A Deadly Affection
Page 23
I stared at him in disbelief. “Are you suggesting that I owed you something? What, it wasn’t enough that you bragged about me to the other stable hands? Was I supposed to remain at your beck and call? Oh, I know! You encouraged the other boys to have a go at me, is that it? Told them how stupid and gullible I was, how willing to let you touch me?”
“What are you saying?” he muttered, his eyes very dark in his suddenly ashen face.
“Ahh, so you didn’t know I’d found out! That would explain how you’d have the gall to stand there and call me dishonest!”
“I never said a word to anyone about what happened between us.”
He looked so sincere that, if I hadn’t known better, I would have believed him. “You only discredit yourself further by denying it. The kitchen maid overheard you while she was feeding apples to the horses. She told Father all about the boasts you made to the other boys.”

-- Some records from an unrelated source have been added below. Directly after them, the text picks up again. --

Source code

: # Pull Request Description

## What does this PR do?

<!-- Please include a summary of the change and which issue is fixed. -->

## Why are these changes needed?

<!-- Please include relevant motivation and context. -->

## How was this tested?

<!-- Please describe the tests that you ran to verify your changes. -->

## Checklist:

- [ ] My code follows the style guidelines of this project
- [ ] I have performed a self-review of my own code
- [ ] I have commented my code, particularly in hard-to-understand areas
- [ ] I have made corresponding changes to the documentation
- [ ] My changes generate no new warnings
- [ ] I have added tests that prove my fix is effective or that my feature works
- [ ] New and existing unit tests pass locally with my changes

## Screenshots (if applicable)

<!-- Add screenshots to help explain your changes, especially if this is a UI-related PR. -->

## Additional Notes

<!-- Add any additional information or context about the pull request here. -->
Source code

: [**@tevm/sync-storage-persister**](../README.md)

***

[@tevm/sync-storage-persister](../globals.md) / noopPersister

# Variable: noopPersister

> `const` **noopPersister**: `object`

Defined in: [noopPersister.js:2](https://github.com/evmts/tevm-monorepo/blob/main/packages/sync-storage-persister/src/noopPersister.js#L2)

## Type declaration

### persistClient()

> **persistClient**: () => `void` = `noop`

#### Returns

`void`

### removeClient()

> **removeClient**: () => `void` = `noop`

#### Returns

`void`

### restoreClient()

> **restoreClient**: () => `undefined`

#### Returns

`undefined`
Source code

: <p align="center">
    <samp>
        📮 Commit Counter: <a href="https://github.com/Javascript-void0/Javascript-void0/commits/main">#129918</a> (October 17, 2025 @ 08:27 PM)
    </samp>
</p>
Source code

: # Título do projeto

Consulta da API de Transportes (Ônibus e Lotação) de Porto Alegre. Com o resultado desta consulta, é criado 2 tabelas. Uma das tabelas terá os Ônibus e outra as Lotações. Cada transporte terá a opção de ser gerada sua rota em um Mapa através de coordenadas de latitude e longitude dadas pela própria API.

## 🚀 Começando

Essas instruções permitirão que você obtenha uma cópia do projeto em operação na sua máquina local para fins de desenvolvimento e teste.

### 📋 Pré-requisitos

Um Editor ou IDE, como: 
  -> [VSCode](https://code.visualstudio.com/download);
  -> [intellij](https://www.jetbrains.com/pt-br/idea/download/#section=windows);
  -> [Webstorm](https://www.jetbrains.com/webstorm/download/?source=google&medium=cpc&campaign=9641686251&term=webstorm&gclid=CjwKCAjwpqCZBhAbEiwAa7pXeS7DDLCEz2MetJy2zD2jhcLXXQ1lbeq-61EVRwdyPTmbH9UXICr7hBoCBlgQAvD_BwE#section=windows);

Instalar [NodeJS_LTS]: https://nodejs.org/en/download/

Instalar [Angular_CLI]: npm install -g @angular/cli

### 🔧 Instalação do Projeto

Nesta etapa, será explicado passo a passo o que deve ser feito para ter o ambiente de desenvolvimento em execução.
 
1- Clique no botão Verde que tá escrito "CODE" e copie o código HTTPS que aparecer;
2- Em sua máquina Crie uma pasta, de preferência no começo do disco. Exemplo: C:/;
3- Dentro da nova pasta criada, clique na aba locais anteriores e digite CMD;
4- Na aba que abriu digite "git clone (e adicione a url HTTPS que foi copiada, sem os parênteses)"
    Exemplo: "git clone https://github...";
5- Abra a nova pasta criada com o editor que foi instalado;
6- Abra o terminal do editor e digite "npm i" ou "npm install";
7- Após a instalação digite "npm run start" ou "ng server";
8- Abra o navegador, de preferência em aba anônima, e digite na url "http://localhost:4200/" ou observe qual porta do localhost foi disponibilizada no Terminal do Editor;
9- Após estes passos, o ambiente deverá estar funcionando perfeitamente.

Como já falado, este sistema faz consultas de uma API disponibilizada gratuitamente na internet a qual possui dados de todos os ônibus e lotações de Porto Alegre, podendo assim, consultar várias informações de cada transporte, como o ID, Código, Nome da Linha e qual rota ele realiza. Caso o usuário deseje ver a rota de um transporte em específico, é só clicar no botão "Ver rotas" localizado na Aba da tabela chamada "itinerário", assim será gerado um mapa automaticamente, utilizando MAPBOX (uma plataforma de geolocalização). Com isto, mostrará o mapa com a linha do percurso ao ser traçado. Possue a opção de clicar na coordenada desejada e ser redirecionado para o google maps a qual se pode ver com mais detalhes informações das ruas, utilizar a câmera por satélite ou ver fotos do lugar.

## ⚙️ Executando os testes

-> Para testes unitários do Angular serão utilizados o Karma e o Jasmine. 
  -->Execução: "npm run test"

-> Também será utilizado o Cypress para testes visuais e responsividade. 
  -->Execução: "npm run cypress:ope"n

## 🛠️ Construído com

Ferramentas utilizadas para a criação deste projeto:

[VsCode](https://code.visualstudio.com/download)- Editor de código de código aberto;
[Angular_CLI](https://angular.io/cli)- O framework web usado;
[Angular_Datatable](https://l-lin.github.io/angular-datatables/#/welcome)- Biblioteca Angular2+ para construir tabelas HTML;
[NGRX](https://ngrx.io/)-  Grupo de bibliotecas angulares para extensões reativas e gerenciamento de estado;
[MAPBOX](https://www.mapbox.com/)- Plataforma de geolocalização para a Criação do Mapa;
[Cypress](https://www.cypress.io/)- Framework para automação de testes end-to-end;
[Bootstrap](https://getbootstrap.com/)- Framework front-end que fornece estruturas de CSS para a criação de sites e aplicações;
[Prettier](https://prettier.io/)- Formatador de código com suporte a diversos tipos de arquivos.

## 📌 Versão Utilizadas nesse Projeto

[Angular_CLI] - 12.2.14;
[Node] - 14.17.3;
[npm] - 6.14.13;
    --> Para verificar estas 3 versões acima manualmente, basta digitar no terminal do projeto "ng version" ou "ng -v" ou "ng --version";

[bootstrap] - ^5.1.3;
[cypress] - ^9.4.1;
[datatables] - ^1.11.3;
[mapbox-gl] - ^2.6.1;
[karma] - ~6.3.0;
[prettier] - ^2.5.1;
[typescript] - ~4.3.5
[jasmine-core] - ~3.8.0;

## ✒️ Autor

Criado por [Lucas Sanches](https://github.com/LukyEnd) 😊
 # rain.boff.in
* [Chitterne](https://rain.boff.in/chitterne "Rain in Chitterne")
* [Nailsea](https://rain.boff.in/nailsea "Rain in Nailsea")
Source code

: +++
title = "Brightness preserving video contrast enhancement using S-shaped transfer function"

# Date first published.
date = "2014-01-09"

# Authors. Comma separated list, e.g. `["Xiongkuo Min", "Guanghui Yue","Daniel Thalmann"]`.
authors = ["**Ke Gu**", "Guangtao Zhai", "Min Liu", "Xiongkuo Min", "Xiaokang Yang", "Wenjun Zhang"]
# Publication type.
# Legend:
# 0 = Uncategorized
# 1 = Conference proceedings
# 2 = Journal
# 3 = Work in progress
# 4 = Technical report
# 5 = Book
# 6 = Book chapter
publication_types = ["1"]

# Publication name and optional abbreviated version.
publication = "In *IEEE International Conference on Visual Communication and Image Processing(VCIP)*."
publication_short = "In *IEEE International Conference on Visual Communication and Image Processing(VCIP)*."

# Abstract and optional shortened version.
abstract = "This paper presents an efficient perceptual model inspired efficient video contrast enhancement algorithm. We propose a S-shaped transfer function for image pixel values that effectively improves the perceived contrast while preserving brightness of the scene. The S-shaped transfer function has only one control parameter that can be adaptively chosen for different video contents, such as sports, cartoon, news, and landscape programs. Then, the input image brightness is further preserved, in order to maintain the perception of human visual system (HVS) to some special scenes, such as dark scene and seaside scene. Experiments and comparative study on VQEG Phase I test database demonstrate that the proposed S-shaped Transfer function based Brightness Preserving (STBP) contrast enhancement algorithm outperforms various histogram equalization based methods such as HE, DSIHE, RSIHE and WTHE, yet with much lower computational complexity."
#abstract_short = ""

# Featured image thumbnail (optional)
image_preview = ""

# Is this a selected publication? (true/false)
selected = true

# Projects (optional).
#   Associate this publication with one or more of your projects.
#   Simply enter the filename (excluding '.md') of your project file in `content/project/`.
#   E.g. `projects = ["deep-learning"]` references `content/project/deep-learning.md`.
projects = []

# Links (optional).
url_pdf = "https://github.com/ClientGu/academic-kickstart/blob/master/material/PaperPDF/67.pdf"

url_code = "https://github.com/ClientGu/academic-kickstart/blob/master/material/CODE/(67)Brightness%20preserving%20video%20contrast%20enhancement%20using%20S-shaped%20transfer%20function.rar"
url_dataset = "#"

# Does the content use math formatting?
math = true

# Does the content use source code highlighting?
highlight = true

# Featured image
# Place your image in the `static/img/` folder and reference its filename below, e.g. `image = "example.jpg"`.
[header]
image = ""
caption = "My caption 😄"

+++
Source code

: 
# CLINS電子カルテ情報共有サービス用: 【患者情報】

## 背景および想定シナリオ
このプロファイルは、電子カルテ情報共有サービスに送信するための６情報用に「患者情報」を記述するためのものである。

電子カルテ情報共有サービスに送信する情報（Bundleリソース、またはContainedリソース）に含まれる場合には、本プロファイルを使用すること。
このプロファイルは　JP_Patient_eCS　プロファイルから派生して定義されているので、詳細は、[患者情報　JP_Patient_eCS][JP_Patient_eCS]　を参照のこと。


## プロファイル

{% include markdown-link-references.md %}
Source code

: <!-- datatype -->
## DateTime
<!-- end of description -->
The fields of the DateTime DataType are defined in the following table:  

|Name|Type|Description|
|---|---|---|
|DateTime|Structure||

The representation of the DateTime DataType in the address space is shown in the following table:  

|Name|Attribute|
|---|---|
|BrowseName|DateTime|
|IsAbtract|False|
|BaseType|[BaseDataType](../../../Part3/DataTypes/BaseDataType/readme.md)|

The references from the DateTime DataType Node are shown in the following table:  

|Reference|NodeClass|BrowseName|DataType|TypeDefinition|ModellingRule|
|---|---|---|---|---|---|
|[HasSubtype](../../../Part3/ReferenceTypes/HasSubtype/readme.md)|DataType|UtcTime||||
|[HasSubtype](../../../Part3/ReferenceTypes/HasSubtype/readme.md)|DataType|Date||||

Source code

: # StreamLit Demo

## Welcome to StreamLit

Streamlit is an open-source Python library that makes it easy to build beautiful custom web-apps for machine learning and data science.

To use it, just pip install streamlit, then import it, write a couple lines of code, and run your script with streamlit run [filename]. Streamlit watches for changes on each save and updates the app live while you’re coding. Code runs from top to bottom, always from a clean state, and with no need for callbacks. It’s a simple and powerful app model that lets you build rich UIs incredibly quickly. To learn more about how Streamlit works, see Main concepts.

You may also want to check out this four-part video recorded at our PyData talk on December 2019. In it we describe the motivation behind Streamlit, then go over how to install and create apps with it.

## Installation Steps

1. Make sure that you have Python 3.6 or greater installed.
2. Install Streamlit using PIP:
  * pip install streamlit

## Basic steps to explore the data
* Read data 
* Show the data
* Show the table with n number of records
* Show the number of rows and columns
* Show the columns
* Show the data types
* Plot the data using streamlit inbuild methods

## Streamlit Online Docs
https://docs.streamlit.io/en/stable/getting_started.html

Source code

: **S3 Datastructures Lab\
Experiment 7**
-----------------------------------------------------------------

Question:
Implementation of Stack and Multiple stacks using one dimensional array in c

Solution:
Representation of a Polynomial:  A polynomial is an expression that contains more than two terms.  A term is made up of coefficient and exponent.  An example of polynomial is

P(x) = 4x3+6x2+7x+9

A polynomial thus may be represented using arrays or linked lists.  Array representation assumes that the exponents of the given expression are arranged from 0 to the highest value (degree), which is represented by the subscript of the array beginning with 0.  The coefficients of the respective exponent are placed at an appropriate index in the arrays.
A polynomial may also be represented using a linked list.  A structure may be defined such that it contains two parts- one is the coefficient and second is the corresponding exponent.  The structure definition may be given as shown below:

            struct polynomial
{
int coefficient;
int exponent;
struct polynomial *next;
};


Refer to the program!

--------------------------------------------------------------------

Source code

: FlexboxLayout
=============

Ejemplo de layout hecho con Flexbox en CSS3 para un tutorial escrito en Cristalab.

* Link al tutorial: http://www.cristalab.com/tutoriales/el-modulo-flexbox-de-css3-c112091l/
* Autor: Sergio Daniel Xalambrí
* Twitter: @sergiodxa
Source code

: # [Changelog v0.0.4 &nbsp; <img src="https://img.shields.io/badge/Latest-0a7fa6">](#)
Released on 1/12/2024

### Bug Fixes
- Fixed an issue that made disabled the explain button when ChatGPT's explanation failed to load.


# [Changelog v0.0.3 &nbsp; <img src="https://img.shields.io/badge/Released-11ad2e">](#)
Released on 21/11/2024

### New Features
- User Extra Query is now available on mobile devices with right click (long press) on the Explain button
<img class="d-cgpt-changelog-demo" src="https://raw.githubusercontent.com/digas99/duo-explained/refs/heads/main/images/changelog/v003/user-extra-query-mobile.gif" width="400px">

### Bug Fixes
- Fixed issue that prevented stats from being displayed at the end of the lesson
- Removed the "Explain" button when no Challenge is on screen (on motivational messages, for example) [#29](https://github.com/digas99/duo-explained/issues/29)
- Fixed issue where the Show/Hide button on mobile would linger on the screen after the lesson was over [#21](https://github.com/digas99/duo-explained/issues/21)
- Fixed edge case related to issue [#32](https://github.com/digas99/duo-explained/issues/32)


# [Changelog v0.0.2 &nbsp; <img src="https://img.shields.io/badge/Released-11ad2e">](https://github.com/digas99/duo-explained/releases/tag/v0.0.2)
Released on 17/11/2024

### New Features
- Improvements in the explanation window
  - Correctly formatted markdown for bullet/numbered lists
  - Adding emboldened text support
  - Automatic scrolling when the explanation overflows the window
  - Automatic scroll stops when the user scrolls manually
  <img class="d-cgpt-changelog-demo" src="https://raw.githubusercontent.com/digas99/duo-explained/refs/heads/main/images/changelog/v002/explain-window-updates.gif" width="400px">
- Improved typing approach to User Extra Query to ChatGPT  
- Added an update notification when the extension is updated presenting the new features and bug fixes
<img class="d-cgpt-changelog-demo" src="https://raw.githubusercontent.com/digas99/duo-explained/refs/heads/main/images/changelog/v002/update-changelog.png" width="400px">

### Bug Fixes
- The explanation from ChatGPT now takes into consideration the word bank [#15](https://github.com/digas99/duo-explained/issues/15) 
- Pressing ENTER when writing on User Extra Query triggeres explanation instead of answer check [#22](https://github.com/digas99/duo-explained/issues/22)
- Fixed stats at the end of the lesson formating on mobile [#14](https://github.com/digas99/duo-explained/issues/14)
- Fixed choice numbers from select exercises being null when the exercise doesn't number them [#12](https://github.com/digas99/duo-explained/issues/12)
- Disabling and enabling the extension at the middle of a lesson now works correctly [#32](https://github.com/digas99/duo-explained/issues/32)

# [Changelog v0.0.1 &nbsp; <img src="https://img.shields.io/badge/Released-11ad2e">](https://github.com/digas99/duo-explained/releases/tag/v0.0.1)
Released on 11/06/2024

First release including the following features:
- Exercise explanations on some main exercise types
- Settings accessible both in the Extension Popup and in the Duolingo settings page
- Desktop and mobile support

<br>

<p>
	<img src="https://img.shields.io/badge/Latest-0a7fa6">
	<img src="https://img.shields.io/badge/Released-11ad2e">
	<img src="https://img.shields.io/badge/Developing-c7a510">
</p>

“The kitchen maid? You mean cross-eyed little Margaret O’Leary? Why, she had her sights on me from the minute she arrived at the house.”
I slapped my palm against my forehead. “Thank you so much for sharing that with me!” I cried, unable to keep the hysteria from my voice. “I’m sure I couldn’t have rested easy until my list of your conquests was complete!”
He moved a rigid step closer. “I wouldn’t have anything to do with her. She was peeved with me for it, but I paid her no mind.”
“I’m not interested in what happened between you and the kitchen maid,” I told him between gritted teeth.
“Well, maybe you should be, if she’s the one who accused me.”
I didn’t take his point at first, but when it finally hit me, it hit me right between the eyes. Details I’d long forgotten started trickling into my mind: how badly Margaret had wanted to take the apples to the stable herself that night, and how I’d practically had to pry the bucket from her hand. I hadn’t wondered about it at the time. Nor had I bothered to hide my own nervous excitement from her.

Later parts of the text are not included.